I feel as if I've developed a reputation on Writeblr as someone strongly supportive of other writers through their struggles and successes, and I figure it might be useful to see that I speak as someone who has their fair share of doubts. Consider it a show of neurosis that supports me as your steadfast advocate in creative growth and potential.
I'll put it under a read more. It's nothing triggering I don't think, I'm just a little embarrassed to have it fully visible under what I still consider to be a relatively professional space. Or at least a space for me as a professional whose brand involves not being very professional.
Nevertheless.
I debated for a long time self-publishing Blind Trust. I went back and forth every so often for weeks, and my poor wife had to deal with the brunt of my strange excuses not to do it. It really came down to one big question, which was...why?
Why am I publishing this? And for money, no less? That's weird. Why would anybody support that? It wouldn't deter me from writing if I never published any of the Songbird Elegies. I'd still write them. I've been writing stories for almost 20 years that no one has ever read and no one will probably ever read.
Sure, I have the fantasies of relative cult notoriety. People making fanart of my characters and sharing weird memes about my plot points. Finding comfort in the words and stories I've created to comfort myself. When I was still considered schizoaffective my dad gave me a copy of Flow My Tears the Policeman Said by Philip K. Dick and said that he was "like us". If that happened to someone else with one of my books it would mean the world to me.
Then again, would it? Because in my actual, real, physical life I am terrible at taking praise.
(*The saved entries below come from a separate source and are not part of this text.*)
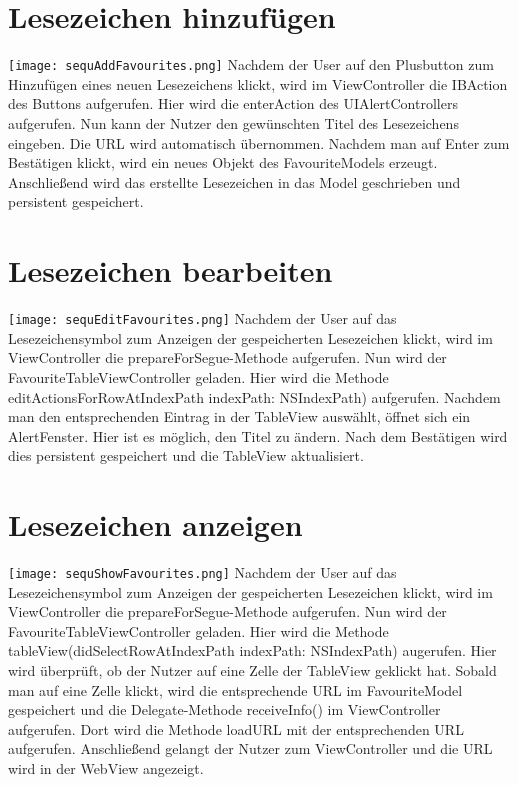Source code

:
\maketitle
\tableofcontents
\pagebreak

\section{Lesezeichen hinzufügen}
\texttt{[image: sequAddFavourites.png]}
Nachdem der User auf den Plusbutton zum Hinzufügen eines neuen Lesezeichens klickt, wird im ViewController die IBAction des Buttons aufgerufen. Hier wird die enterAction des UIAlertControllers aufgerufen. Nun kann der Nutzer den gewünschten Titel des Lesezeichens eingeben. Die URL wird automatisch übernommen. Nachdem man auf Enter zum Bestätigen klickt, wird ein neues Objekt des FavouriteModels erzeugt. Anschließend wird das erstellte Lesezeichen in das Model geschrieben und persistent gespeichert.
\pagebreak

\section{Lesezeichen bearbeiten}
\texttt{[image: sequEditFavourites.png]}
Nachdem der User auf das Lesezeichensymbol zum Anzeigen der gespeicherten Lesezeichen klickt, wird im ViewController die prepareForSegue-Methode aufgerufen. Nun wird der FavouriteTableViewController geladen. Hier wird die Methode editActionsForRowAtIndexPath indexPath: NSIndexPath) aufgerufen. Nachdem man den entsprechenden Eintrag in der TableView auswählt, öffnet sich ein AlertFenster. Hier ist es möglich, den Titel zu ändern. Nach dem Bestätigen wird dies persistent gespeichert und die TableView aktualisiert.
\pagebreak

\section{Lesezeichen anzeigen}
\texttt{[image: sequShowFavourites.png]}
Nachdem der User auf das Lesezeichensymbol zum Anzeigen der gespeicherten Lesezeichen klickt, wird im ViewController die prepareForSegue-Methode aufgerufen. Nun wird der FavouriteTableViewController geladen. Hier wird die Methode tableView(didSelectRowAtIndexPath indexPath: NSIndexPath) augerufen. Hier wird überprüft, ob der Nutzer auf eine Zelle der TableView geklickt hat. Sobald man auf eine Zelle klickt, wird die entsprechende URL im FavouriteModel gespeichert und die Delegate-Methode receiveInfo() im ViewController aufgerufen. Dort wird die Methode loadURL mit der entsprechenden URL aufgerufen. Anschließend gelangt der Nutzer zum ViewController und die URL wird in der WebView angezeigt.
\pagebreak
It's like trying to catch a ball from the other side of a brick wall. If you ever pass me on the street I'm guaranteed to be wearing soundproof headphones and blasting music to keep anyone from talking to me. You might catch my eye and I'll smile and nod, maybe toss a compliment your way, but if you try to have a conversation and I do not know you I will absolutely just keep walking. I can't do it.
I love people and I'm terrified of people. It's always been this way.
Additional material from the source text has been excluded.